▶ Exercise aim:
Present each line of the entries below that holds the word "outputs".

▶ Exercise data:
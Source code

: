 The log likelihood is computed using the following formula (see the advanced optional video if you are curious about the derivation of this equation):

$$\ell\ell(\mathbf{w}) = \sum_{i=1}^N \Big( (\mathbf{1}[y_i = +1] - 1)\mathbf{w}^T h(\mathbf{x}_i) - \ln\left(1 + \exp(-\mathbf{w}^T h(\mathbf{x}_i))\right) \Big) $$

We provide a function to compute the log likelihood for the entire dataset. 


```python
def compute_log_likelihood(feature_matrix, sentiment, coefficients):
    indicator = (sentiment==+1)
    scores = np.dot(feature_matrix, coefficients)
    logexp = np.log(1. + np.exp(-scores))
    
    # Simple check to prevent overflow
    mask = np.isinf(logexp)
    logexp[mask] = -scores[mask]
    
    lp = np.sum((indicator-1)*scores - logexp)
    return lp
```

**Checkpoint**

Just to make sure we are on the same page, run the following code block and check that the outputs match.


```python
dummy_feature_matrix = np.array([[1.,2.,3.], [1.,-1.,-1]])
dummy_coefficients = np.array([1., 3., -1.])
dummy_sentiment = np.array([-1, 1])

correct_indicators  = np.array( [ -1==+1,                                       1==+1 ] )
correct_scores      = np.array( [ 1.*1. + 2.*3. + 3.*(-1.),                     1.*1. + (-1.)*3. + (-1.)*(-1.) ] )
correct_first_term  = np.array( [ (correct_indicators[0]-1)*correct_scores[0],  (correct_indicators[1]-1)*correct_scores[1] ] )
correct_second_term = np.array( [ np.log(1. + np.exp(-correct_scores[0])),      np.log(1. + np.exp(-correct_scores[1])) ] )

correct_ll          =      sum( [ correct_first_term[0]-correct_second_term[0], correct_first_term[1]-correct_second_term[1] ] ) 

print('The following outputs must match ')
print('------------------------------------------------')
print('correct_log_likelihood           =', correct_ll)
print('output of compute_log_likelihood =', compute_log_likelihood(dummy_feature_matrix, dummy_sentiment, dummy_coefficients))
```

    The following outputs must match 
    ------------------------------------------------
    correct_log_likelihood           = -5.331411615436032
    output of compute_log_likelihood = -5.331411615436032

▶ Solution:
Just to make sure we are on the same page, run the following code block and check that the outputs match.
print('The following outputs must match ')
    The following outputs must match 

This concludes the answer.